July 2011 Archives

I like my laptop.  It's great for email, web browsing, spotify, and a ton of other applications.  It sucks for programming, though.

Most of my programming time is spent on our platform and supporting services at Famigo.  It's a nice Django app that relies on a few different datastores, and much of the CPU-bound work occurs in asynchronous tasks fired off by Celery.  It's not a terribly complex environment, and we keep it manageable and portable with virtualenv (Ruby folk, imagine I just referenced rvm).  All our config files are stored in github, as are shell scripts to automate directory creation, etc.

Even with all of that, it still takes hours to setup a new environment for the first time on someone's machine.  It's a damn nightmare just to get everything installed.  I'll spend hours googling cryptic error messages about a mangled dependency several layers deep in the OS.  (The exact error will differ depending on whether it's Ubuntu 10.04, 10.10, or 11.04, of course.  Ditto Windows XP versus Windows 7, and whatever kitty cat they're naming OS X releases after.)

When I finally get everything installed and I run our test suite, I discover a whole new set of baffling dependency issues, perhaps because the database versions are slightly off.  When that works, I'll run some of our asynchronous tasks and discover yet another esoteric problem, related to directory permissions or path issues or Spaghetti Monster knows what.  (It's easy for me to accidentally skip this step, and only discover that things aren't working a week later.  Whoopsie!)

Once the new development environment is up and functioning properly, we still see environment issues, but they're now reversed.  Here, we make changes that look great locally, then we push to staging or production and see an explodes.  After much complicated debugging, it's typically another unpredicted dependency issue, where the dev environment OS comes with v1.1.8.4 of an imaging library while our production instances have v1.1.7.1.  This is way scarier, because we've probably been frustrating actual users.

I've made this sound awful, but there is good news!  You don't have to worry about this.  There's an easy technical solution that, once implemented, allows you to save your brain power for interesting problems, like actual programming or creating a thunderously-jammin' Turntable.fm playlist.

We already have a wonderful environment where everything works: it's called Production.  For us, it's all hosted in the cloud via Amazon EC2 instances.  If you wish to work on our great projects, then I just take a snapshot of Production and spin up a new EC2 instance for you.  This process takes about a minute.  Sure, there's a bit of maintenance: every once in a while, when our production environment changes, we need to update our dev instances with new snapshots.  This takes another minute.  Through cloud hosting, we've turned our development environment into a commodity.

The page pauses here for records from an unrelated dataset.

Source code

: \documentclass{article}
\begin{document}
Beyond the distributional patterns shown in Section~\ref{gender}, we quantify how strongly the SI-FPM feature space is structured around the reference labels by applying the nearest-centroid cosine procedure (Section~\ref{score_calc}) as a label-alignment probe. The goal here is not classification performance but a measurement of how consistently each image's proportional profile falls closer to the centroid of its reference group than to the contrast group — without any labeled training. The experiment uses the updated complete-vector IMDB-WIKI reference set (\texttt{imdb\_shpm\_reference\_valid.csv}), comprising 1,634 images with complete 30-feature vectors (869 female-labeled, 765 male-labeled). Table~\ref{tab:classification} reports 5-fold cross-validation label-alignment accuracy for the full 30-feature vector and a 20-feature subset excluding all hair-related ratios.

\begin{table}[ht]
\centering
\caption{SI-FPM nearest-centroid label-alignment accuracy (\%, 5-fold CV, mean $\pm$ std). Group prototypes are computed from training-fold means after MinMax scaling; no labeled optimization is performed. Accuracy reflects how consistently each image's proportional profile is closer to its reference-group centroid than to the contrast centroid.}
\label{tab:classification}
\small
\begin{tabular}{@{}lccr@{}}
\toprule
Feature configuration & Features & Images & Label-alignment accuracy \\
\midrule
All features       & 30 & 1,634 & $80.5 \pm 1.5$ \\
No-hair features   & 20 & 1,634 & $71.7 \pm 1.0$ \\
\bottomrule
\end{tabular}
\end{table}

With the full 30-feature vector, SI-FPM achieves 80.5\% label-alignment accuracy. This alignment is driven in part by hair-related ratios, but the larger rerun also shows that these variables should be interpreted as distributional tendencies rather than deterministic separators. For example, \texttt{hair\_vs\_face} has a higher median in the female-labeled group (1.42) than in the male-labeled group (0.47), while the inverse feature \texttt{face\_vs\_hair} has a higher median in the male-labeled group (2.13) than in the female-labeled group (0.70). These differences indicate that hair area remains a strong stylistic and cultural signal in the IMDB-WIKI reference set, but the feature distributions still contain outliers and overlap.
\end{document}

Of course, this doesn't work for everything.  If you do a lot of development without internet access (perhaps you're a hobo riding the rails?), this won't work.  (You could do something quite similar via the aptly-named Vagrant, though!)  It's also not such a great idea for non-web development.  You unlucky folks get to wrangle your own, local, development environments.  Have fun with that!

One powerful tactic at the heart of lean startup is continuous deployment. For many web apps, continuous deployment is a no brainer: by delivering smaller batches, you can please your customers more frequently, you stay in the flow, you can experiment more, and less work languishes in a queue.

Unfortunately, continuous deployment doesn't work for all software. Imagine you're writing the firmware for a missile; there's no room there to experiment with your coordinate system, and push a quick update in the event you accidentally blow up Euro Disney. The same has been true for software that goes through a gatekeeper, like Apple for iOS apps. There, you submit a release to Apple, and wait a week or more as they test. While you wait, you might've deployed your API and website 50 times. It seems arbitrary that you can't do the same thing with your user interface, but then in Apple's store, Apple makes the rules.

The great news for mobile developers is that Android is completely different. When you push a new build of an Android app to the Android Market, it goes live within an hour. While you definitely can deploy and iterate very rapidly in the Android Market, you can't automate these deployments: the Android Market has no API allowing for this. Without that, truly continuous deployment isn't an option for the Android Market.

This does not rule out continuous deployment for Android apps, though. Almost all Android devices have a setting that, once configured, allows them to install non-market apps. It's through this setting that third party app stores like Amazon work.

Here's the interesting part: if this setting is configured properly, you can distribute your own Android application. Since you're distributing the app, you can also automate the building and deployment of your Android app. This can all be done in a simple shell script inside of Jenkins or any other continuous integration framework. You run your tests, you build in release mode using ant, you sign the apk using keytool and jarsigner, then you place your apk at a public URL. Once you do that, bam, you're continuously deploying your mobile app!

We actually tried this at Famigo, and the results were... not good. Okay, they were bad. Well, let me be a little more descriptive: they were straight up cover-your-eyes, hide-the-children, ye-gods-what-have-we-done? bad.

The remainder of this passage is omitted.